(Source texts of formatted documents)
________________________

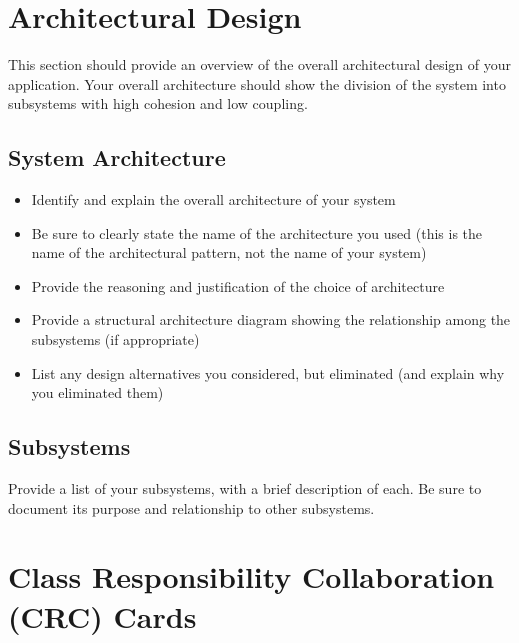 \documentclass[]{article}
\begin{document}


\section{Architectural Design}
\label{sec:architectural_design}
This section should provide an overview of the overall architectural design of your application. Your overall architecture should show the division of the system into subsystems with high cohesion and low coupling.

\subsection{System Architecture}
\label{sub:system_architecture}
\begin{itemize}
	\item Identify and explain the overall architecture of your system
	\item Be sure to clearly state the name of the architecture you used (this is the name of the architectural pattern, not the name of your system)
	\item Provide the reasoning and justification of the choice of architecture
	\item Provide a structural architecture diagram showing the relationship among the subsystems (if appropriate)
	\item List any design alternatives you considered, but eliminated (and explain why you eliminated them)
\end{itemize}

\subsection{Subsystems}
\label{sub:subsystems}
 Provide a list of your subsystems, with a brief description of each. Be sure to document its purpose and relationship to other subsystems.


	
\section{Class Responsibility Collaboration (CRC) Cards}
\label{sec:class_responsibility_collaboration_crc_cards}
\end{document}
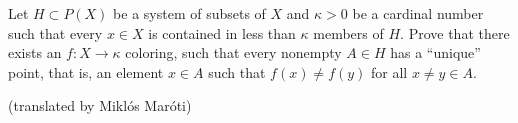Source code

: Let $H \subset P(X)$ be a system of subsets of $X$ and $\kappa > 0$ be a cardinal number such that every $x \in X$ is contained in less than $\kappa$ members of $H$. Prove that there exists an $f \colon X \rightarrow \kappa$ coloring, such that every nonempty $A \in H$ has a “unique” point, that is, an element $x \in A$ such that $f(x) \neq f(y)$ for all $x \neq y \in A$.

(translated by Miklós Maróti)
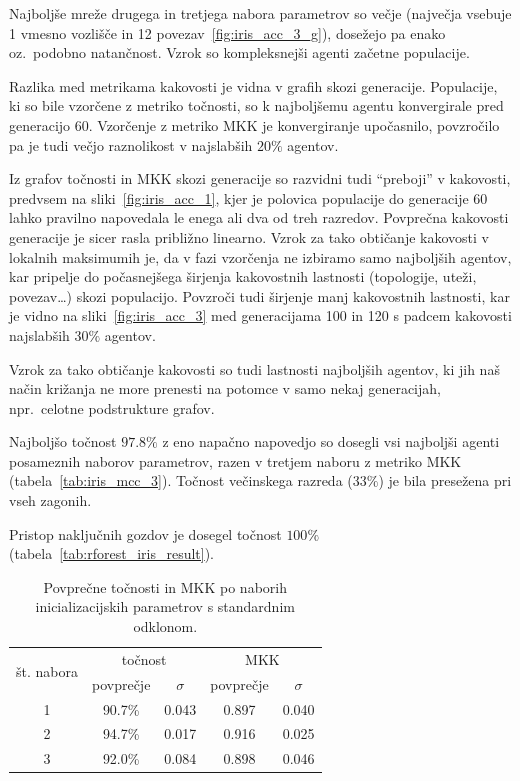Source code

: \documentclass[a4paper,12pt,openright]{book}
\begin{document}
    Najboljše mreže drugega in tretjega nabora parametrov so večje (največja vsebuje 1 vmesno vozlišče in 12 povezav~\ref{fig:iris_acc_3_g}),
    dosežejo pa enako oz.\ podobno natančnost.
    Vzrok so kompleksnejši agenti začetne populacije.

    Razlika med metrikama kakovosti je vidna v grafih skozi generacije.
    Populacije, ki so bile vzorčene z metriko točnosti, so k najboljšemu agentu konvergirale pred generacijo 60.
    Vzorčenje z metriko MKK je konvergiranje upočasnilo, povzročilo pa je tudi večjo raznolikost v najslabših $20\%$ agentov.

    Iz grafov točnosti in MKK skozi generacije so razvidni tudi \enquote{preboji} v kakovosti, predvsem na sliki~\ref{fig:iris_acc_1},
    kjer je polovica populacije do generacije 60 lahko pravilno napovedala le enega ali dva od treh razredov.
    Povprečna kakovosti generacije je sicer rasla približno linearno.
    Vzrok za tako obtičanje kakovosti v lokalnih maksimumih je, da v fazi vzorčenja ne izbiramo samo najboljših agentov,
    kar pripelje do počasnejšega širjenja kakovostnih lastnosti (topologije, uteži, povezav\ldots) skozi populacijo.
    Povzroči tudi širjenje manj kakovostnih lastnosti, kar je vidno na sliki~\ref{fig:iris_acc_3} med generacijama 100 in
    120 s padcem kakovosti najslabših $30\%$ agentov.

    Vzrok za tako obtičanje kakovosti so tudi lastnosti najboljših agentov, ki jih naš način križanja ne more prenesti
    na potomce v samo nekaj generacijah, npr.\ celotne podstrukture grafov.

    Najboljšo točnost $97.8\%$ z eno napačno napovedjo so dosegli vsi najboljši agenti posameznih naborov parametrov, razen v tretjem naboru z
    metriko MKK (tabela~\ref{tab:iris_mcc_3}).
    Točnost večinskega razreda ($33\%$) je bila presežena pri vseh zagonih.

    Pristop naključnih gozdov je dosegel točnost $100\%$ (tabela~\ref{tab:rforest_iris_result}).

    \begin{table}[H]
        \begin{center}
            \begin{tabular}{|| c | c c || c c ||}
                \hline
                \multirow{2}{*}{št. nabora} & \multicolumn{2}{c||}{točnost} & \multicolumn{2}{c||}{MKK} \\ \cline{2-5}
                & povprečje & $\sigma$ & povprečje & $\sigma$ \\
                \hline
                1 & 90.7\%    & 0.043   & 0.897     & 0.040    \\
                2 & 94.7\%    & 0.017   & 0.916     & 0.025    \\
                3 & 92.0\%    & 0.084   & 0.898     & 0.046    \\
                \hline
            \end{tabular}
        \end{center}
        \caption{Povprečne točnosti in MKK po naborih inicializacijskih parametrov s standardnim odklonom.}
        \label{tab:iris_result_aggregate}
    \end{table}
\end{document}
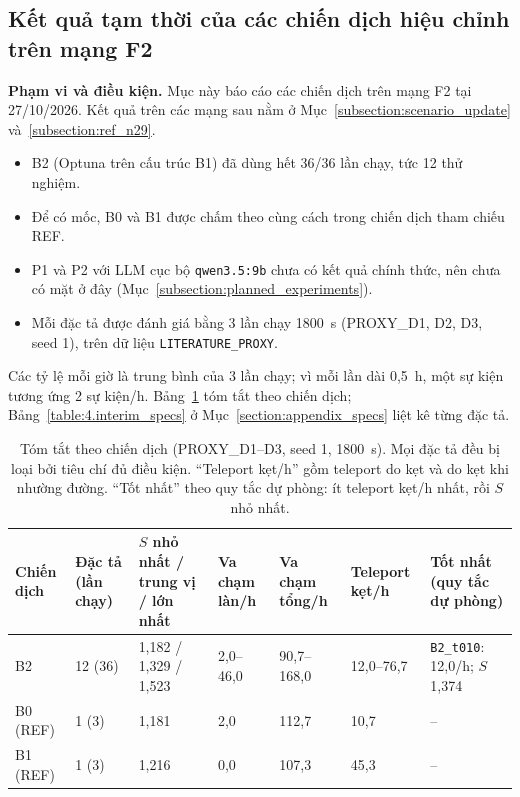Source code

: \documentclass[../DoAn.tex]{subfiles}
\begin{document}
\subsection{Kết quả tạm thời của các chiến dịch hiệu chỉnh trên mạng F2}
\label{subsection:interim}

\textbf{Phạm vi và điều kiện.} Mục này báo cáo các chiến dịch trên mạng F2 tại 27/10/2026. Kết quả trên các mạng sau nằm ở Mục~\ref{subsection:scenario_update} và~\ref{subsection:ref_n29}.
\begin{itemize}
    \item B2 (Optuna trên cấu trúc B1) đã dùng hết 36/36 lần chạy, tức 12 thử nghiệm.
    \item Để có mốc, B0 và B1 được chấm theo cùng cách trong chiến dịch tham chiếu REF.
    \item P1 và P2 với LLM cục bộ \texttt{qwen3.5:9b} chưa có kết quả chính thức, nên chưa có mặt ở đây (Mục~\ref{subsection:planned_experiments}).
    \item Mỗi đặc tả được đánh giá bằng 3 lần chạy 1800~s (PROXY\_D1, D2, D3, seed 1), trên dữ liệu \texttt{LITERATURE\_PROXY}.
\end{itemize}
Các tỷ lệ mỗi giờ là trung bình của 3 lần chạy; vì mỗi lần dài 0,5~h, một sự kiện tương ứng 2 sự kiện/h. Bảng~\ref{table:4.interim_summary} tóm tắt theo chiến dịch; Bảng~\ref{table:4.interim_specs} ở Mục~\ref{section:appendix_specs} liệt kê từng đặc tả.

\begin{table}[H]
\centering
\small\setlength{\tabcolsep}{3pt}
\caption{Tóm tắt theo chiến dịch (PROXY\_D1--D3, seed 1, 1800~s). Mọi đặc tả đều bị loại bởi tiêu chí đủ điều kiện. ``Teleport kẹt/h'' gồm teleport do kẹt và do kẹt khi nhường đường. ``Tốt nhất'' theo quy tắc dự phòng: ít teleport kẹt/h nhất, rồi $S$ nhỏ nhất.}
\label{table:4.interim_summary}
\begin{tabular}{|p{1.5cm}|p{1.5cm}|p{2.6cm}|p{1.5cm}|p{1.7cm}|p{1.5cm}|p{2.6cm}|}
\hline
\textbf{Chiến dịch} & \textbf{Đặc tả (lần chạy)} & \textbf{$S$ nhỏ nhất / trung vị / lớn nhất} & \textbf{Va chạm làn/h} & \textbf{Va chạm tổng/h} & \textbf{Teleport kẹt/h} & \textbf{Tốt nhất (quy tắc dự phòng)} \\ \hline
B2 & 12 (36) & 1,182 / 1,329 / 1,523 & 2,0--46,0 & 90,7--168,0 & 12,0--76,7 & \texttt{B2\_\allowbreak t010}: 12,0/h; $S$ 1,374 \\ \hline
B0 (REF) & 1 (3) & 1,181 & 2,0 & 112,7 & 10,7 & -- \\ \hline
B1 (REF) & 1 (3) & 1,216 & 0,0 & 107,3 & 45,3 & -- \\ \hline
\end{tabular}
\end{table}
\end{document}

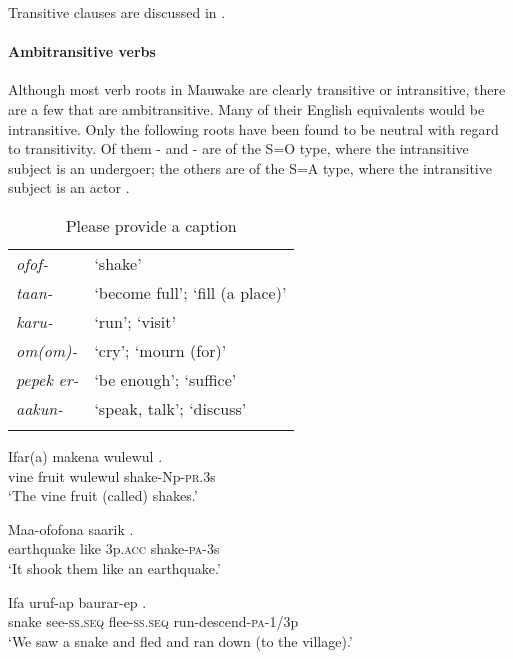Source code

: Transitive clauses are discussed in .

\paragraph{Ambitransitive verbs}\label{sec:3.8.4.2.3}
{}
Although most verb roots in Mauwake are clearly transitive or intransitive, there are a few that are ambitransitive. Many of their English equivalents would be intransitive. Only the following roots have been found to be neutral with regard to transitivity. Of them - and - are of the S=O type, where the intransitive subject is an undergoer; the others are of the S=A type, where the intransitive subject is an actor \citep[124]{Dixon2010b}.

\begin{table}
\caption{Please provide a caption}
\label{} 
\begin{tabular}{>{\itshape}ll}
\mytoprule
ofof- &`shake'\\
taan- &`become full'; `fill (a place)'\\
karu- &`run'; `visit'\\
om(om)- &`cry'; `mourn (for)'\\
pepek er- &`be enough'; `suffice'\\
aakun- &`speak, talk'; `discuss'\\
\mybottomrule
\end{tabular}

\end{table}

\ea%
\label{ex:3:x1827}
\gll Ifar(a) makena wulewul . \\
vine fruit wulewul shake-Np-\textsc{pr}.3s\\
\glt`The vine fruit (called)  shakes.'
\z

\ea%
\label{ex:3:x1826}
\gll Maa-ofofona saarik  . \\
earthquake like 3p.\textsc{acc} shake-\textsc{pa}-3s\\
\glt`It shook them like an earthquake.'
\z

\ea%
\label{ex:3:x304}
\gll Ifa uruf-ap baurar-ep . \\
snake see-\textsc{ss}.\textsc{seq} flee-\textsc{ss}.\textsc{seq} run-descend-\textsc{pa}-1/3p \\
\glt`We saw a snake and fled and ran down (to the village).'
\z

________________________

What the exercise asks:
Throughout the records above, find the lines in which the word "kiện" appears and return them.

The completed task:
\textbf{Phạm vi và điều kiện.} Mục này báo cáo các chiến dịch trên mạng F2 tại 27/10/2026. Kết quả trên các mạng sau nằm ở Mục~\ref{subsection:scenario_update} và~\ref{subsection:ref_n29}.
Các tỷ lệ mỗi giờ là trung bình của 3 lần chạy; vì mỗi lần dài 0,5~h, một sự kiện tương ứng 2 sự kiện/h. Bảng~\ref{table:4.interim_summary} tóm tắt theo chiến dịch; Bảng~\ref{table:4.interim_specs} ở Mục~\ref{section:appendix_specs} liệt kê từng đặc tả.
\caption{Tóm tắt theo chiến dịch (PROXY\_D1--D3, seed 1, 1800~s). Mọi đặc tả đều bị loại bởi tiêu chí đủ điều kiện. ``Teleport kẹt/h'' gồm teleport do kẹt và do kẹt khi nhường đường. ``Tốt nhất'' theo quy tắc dự phòng: ít teleport kẹt/h nhất, rồi $S$ nhỏ nhất.}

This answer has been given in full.